• Work request
In the data below, locate each line with the word "another" and list it.
----------------
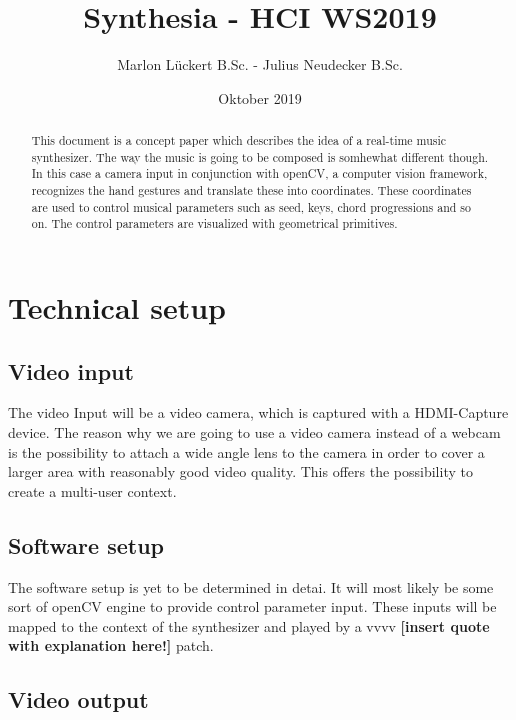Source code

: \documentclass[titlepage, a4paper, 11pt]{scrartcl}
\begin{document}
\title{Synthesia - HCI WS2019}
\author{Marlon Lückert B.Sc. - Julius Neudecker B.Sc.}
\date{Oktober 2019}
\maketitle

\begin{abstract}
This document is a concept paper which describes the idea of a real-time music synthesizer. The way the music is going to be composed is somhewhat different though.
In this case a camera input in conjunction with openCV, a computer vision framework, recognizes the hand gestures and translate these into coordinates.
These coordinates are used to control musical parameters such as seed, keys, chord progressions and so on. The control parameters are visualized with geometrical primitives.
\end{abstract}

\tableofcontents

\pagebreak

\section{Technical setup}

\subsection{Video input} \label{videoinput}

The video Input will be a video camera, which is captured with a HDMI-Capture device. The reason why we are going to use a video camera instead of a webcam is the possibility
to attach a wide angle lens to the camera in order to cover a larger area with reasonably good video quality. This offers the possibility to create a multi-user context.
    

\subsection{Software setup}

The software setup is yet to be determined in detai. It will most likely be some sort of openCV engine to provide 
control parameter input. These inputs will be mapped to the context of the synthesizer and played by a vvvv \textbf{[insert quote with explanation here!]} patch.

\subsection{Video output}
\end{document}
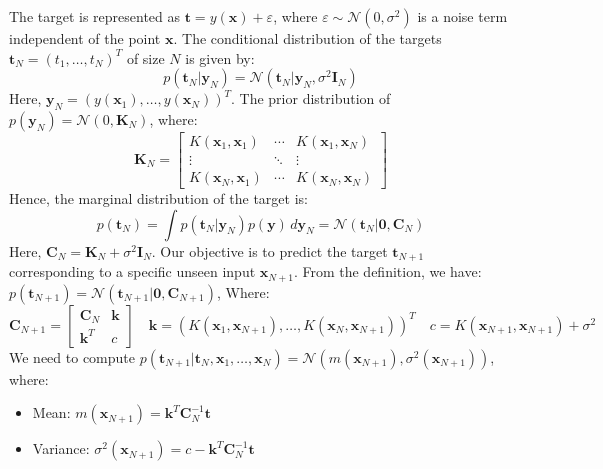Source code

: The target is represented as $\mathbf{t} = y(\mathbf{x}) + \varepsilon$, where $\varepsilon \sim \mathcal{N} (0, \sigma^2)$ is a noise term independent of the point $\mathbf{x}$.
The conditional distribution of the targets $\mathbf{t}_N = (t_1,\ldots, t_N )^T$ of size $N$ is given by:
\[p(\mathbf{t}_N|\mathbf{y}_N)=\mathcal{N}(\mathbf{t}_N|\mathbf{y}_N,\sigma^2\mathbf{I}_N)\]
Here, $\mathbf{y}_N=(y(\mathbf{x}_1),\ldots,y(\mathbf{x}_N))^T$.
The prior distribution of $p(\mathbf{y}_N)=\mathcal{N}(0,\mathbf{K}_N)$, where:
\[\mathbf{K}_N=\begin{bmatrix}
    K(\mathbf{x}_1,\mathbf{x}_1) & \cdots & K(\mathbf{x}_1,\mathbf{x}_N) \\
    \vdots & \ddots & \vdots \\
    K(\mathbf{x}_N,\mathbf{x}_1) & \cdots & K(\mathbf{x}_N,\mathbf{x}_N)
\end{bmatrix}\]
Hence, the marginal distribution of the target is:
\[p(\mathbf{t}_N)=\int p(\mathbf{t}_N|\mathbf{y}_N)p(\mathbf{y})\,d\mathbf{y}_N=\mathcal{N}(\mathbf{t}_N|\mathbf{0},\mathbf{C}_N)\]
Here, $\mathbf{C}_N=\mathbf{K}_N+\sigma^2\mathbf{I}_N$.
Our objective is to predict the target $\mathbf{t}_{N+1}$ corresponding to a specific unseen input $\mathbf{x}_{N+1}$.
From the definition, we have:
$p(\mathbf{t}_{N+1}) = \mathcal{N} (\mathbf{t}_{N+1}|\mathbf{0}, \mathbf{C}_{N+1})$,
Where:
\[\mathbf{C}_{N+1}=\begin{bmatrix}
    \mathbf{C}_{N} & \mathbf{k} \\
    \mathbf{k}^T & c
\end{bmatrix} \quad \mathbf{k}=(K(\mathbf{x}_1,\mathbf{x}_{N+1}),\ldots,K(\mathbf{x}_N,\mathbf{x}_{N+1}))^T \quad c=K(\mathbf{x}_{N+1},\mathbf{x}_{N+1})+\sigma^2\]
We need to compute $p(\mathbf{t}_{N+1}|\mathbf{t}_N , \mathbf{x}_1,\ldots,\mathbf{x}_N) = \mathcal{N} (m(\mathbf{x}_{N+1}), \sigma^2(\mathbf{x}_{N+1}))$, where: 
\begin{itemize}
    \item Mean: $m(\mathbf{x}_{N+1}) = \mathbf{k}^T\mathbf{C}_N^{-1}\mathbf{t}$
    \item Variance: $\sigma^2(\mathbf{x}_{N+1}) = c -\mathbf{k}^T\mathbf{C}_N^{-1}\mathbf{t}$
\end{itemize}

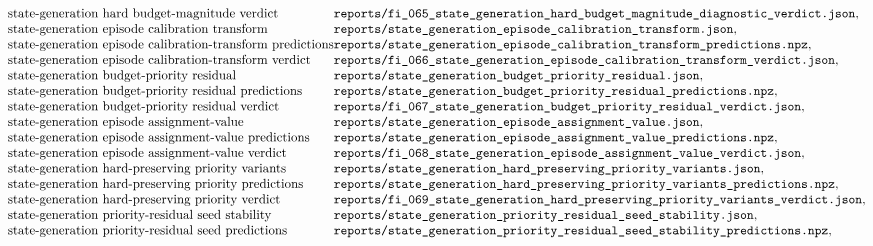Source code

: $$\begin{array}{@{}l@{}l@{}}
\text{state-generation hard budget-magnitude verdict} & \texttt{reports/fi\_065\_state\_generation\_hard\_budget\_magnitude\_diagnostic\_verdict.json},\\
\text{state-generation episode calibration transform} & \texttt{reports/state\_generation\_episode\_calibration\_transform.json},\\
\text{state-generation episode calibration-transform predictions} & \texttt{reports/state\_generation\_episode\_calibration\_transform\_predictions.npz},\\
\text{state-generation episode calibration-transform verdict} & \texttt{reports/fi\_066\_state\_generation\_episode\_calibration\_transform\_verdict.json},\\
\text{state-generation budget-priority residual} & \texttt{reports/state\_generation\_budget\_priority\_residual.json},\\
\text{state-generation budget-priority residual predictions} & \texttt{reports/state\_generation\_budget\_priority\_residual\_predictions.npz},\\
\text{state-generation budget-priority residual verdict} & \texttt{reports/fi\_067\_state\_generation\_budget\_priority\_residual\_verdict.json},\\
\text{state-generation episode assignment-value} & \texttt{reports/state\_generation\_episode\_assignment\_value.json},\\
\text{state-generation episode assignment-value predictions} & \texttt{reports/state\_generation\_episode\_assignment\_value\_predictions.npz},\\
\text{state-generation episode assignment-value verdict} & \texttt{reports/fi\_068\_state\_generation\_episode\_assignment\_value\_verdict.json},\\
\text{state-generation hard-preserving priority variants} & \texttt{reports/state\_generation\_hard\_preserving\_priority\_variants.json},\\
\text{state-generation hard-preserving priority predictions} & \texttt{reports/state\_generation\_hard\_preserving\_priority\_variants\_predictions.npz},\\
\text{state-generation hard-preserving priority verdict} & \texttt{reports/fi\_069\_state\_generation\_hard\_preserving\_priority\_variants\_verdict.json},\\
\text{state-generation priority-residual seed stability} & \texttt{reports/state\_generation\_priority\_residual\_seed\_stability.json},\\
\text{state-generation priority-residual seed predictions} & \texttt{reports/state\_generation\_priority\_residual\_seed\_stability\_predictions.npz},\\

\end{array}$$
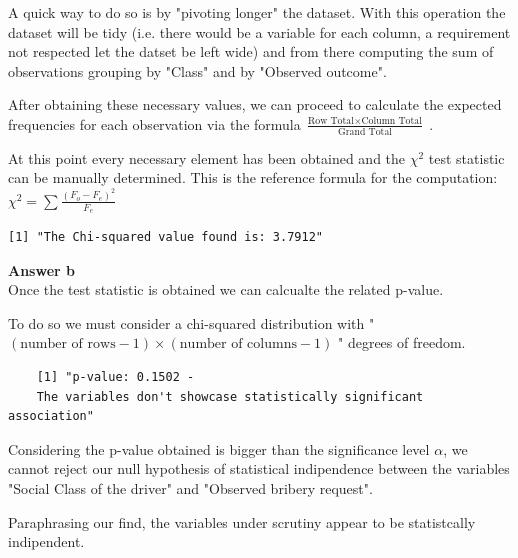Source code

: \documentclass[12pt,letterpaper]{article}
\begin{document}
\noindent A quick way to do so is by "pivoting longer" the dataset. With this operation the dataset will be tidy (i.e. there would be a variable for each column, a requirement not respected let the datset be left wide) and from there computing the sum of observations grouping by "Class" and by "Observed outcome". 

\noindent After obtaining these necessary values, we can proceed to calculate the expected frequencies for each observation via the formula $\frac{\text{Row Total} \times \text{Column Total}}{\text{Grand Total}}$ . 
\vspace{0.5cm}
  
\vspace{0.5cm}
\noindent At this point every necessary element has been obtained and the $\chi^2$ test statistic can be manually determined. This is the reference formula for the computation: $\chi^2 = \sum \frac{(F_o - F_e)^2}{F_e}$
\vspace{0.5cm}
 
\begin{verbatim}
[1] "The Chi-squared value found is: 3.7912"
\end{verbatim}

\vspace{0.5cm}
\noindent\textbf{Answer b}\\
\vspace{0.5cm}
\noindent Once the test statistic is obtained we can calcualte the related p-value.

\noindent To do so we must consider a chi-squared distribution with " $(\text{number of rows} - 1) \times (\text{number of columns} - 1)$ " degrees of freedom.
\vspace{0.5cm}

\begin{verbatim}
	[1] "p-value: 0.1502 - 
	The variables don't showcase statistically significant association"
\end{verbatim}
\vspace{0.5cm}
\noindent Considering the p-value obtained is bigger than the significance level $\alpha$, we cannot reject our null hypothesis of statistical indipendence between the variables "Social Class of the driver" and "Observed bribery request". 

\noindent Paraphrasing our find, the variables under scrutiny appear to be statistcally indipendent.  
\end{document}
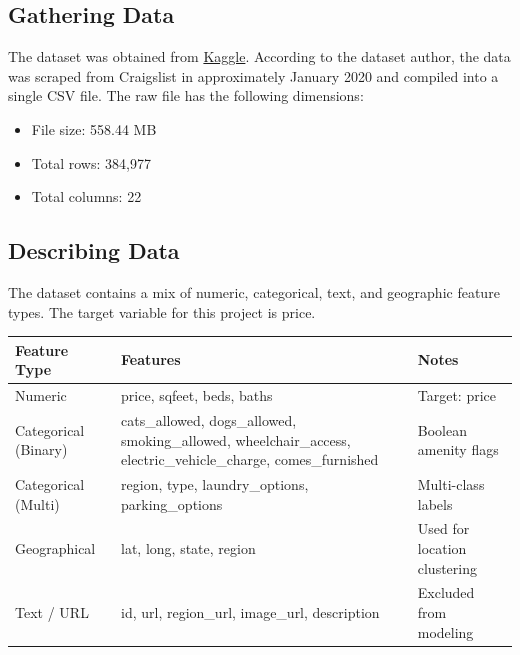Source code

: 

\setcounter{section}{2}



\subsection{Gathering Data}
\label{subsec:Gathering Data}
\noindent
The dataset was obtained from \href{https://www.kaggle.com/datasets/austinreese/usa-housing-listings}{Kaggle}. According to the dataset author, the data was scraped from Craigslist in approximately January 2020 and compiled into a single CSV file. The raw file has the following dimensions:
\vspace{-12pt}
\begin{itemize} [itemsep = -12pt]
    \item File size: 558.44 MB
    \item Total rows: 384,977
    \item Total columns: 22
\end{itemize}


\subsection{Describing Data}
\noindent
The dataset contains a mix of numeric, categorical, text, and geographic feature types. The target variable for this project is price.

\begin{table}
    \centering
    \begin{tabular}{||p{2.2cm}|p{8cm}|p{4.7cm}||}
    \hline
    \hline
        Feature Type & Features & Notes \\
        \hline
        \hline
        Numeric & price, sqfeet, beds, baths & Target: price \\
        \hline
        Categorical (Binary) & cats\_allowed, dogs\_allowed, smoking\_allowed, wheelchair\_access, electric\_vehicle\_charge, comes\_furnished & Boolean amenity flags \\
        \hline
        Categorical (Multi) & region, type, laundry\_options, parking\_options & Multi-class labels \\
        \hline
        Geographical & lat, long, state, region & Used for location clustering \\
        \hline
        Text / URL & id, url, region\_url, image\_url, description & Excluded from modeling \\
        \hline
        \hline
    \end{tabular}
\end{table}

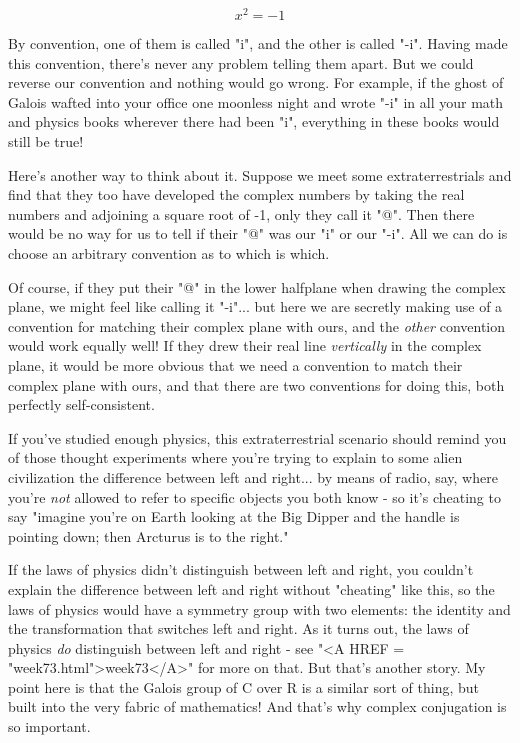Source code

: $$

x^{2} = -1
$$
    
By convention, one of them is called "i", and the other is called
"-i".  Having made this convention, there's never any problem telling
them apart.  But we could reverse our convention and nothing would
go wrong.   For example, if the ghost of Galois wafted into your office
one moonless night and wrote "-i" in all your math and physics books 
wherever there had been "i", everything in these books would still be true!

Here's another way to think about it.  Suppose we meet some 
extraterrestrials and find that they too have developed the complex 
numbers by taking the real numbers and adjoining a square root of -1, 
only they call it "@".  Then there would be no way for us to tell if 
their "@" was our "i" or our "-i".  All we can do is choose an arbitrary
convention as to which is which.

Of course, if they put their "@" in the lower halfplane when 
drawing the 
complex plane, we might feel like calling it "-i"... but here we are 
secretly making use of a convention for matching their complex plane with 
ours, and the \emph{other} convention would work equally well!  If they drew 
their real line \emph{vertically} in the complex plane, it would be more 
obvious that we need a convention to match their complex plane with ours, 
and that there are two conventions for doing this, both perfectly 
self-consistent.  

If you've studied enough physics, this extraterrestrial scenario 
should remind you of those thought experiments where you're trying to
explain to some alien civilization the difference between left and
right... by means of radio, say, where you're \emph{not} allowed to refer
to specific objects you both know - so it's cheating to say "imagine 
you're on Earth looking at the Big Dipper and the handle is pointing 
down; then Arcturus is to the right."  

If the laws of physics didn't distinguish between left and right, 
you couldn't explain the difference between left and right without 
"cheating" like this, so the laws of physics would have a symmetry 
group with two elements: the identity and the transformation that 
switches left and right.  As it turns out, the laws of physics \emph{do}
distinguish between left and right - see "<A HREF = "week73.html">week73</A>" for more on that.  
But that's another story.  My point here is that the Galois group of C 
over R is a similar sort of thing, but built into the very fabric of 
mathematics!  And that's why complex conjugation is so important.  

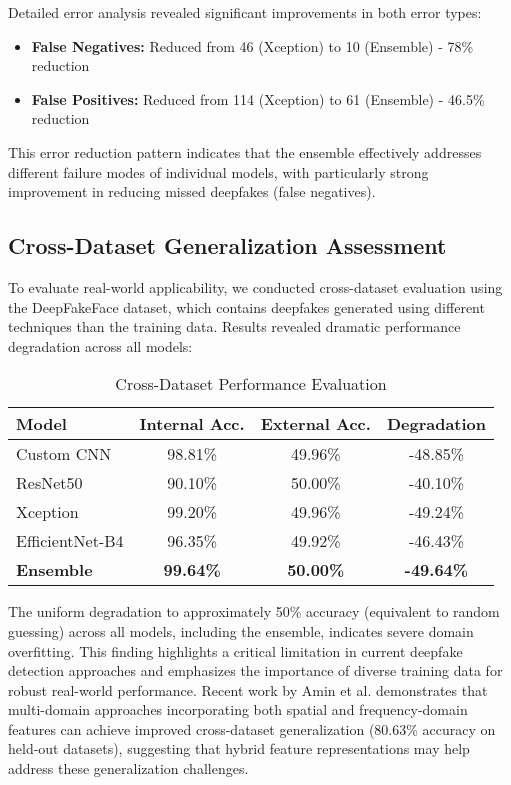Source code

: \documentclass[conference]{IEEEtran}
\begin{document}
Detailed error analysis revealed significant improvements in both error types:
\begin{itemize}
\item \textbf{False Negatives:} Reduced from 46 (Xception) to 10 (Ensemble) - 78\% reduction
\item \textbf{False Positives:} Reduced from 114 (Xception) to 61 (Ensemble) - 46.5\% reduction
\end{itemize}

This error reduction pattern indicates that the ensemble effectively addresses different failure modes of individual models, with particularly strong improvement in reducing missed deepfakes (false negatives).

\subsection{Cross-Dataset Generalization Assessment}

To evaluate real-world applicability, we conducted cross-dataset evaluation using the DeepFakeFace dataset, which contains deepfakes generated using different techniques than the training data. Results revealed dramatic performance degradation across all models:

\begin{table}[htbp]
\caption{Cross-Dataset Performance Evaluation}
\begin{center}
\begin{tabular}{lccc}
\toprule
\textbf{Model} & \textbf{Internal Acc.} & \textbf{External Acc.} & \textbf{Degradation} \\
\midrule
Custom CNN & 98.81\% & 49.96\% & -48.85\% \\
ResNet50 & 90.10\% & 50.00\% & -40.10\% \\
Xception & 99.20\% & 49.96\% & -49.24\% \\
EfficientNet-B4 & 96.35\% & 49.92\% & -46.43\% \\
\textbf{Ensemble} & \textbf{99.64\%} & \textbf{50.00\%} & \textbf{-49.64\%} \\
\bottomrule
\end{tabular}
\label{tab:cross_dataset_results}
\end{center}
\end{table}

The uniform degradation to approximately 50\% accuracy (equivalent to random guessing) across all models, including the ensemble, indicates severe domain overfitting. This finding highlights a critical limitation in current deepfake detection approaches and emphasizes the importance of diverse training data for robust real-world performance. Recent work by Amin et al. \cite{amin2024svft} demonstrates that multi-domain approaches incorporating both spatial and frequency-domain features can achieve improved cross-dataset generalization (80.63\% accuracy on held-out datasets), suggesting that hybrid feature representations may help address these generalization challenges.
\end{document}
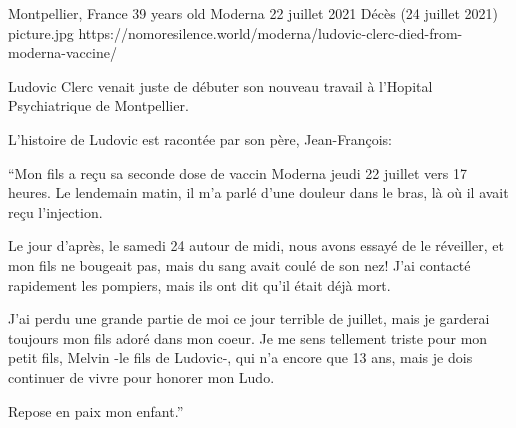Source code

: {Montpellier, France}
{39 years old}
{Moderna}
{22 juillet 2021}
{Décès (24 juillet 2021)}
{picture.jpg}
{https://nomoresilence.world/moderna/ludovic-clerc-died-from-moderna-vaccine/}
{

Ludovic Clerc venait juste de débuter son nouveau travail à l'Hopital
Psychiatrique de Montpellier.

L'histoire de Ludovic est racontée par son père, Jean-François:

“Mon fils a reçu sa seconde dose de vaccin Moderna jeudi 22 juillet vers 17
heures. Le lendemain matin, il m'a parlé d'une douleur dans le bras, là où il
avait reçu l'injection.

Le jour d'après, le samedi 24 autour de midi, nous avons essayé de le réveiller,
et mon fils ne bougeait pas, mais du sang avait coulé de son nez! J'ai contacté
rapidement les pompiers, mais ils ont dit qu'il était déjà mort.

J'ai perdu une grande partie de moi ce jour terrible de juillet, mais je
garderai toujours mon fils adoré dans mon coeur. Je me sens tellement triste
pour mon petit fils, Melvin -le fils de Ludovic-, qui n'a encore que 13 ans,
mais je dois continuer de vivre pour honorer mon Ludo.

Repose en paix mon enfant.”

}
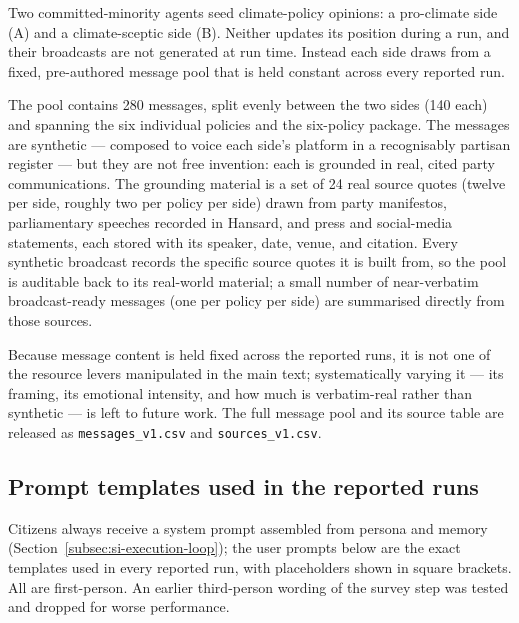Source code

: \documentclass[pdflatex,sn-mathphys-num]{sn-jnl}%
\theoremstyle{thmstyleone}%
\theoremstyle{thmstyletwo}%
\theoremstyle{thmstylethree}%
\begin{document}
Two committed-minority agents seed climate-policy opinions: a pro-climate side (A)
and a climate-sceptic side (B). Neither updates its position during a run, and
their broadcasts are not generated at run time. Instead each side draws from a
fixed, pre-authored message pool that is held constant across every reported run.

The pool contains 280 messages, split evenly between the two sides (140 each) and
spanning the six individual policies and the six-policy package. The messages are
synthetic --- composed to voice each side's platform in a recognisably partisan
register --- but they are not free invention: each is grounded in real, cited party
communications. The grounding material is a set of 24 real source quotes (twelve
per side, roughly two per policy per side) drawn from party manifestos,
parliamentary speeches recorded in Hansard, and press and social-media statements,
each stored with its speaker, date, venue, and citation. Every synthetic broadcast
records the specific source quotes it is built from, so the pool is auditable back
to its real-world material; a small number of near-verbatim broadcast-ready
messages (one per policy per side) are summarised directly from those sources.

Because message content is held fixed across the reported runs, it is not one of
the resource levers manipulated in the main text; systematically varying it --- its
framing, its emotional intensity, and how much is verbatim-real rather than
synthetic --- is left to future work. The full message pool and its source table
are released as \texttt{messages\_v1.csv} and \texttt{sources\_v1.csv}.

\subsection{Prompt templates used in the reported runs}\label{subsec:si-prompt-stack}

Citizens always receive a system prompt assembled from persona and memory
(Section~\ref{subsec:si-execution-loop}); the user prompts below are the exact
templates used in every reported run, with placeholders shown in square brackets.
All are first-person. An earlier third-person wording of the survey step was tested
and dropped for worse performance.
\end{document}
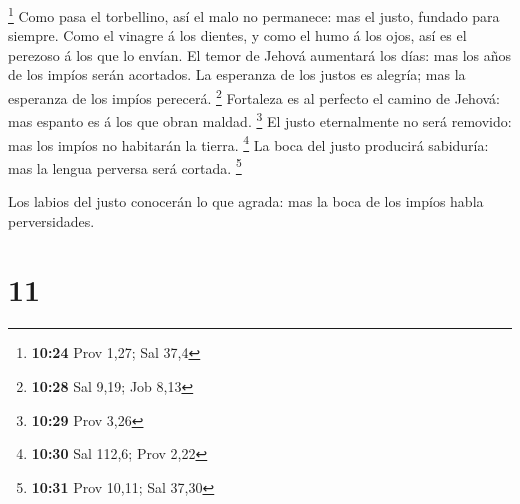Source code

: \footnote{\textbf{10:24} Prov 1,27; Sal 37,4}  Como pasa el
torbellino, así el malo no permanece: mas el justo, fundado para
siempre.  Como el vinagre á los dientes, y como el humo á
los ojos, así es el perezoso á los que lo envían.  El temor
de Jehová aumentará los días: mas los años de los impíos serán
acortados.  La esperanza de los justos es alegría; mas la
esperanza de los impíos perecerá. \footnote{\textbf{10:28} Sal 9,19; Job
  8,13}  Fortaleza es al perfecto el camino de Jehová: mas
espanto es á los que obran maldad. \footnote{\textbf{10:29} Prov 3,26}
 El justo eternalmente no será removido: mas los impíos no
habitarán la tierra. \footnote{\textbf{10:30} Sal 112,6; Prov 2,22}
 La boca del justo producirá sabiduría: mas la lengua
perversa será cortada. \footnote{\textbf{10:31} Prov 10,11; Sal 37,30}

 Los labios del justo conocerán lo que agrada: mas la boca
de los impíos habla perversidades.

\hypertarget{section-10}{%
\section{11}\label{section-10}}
----------------
• Answer for this exercise
Here's another way to think about it.  Suppose we meet some 
But that's another story.  My point here is that the Galois group of C 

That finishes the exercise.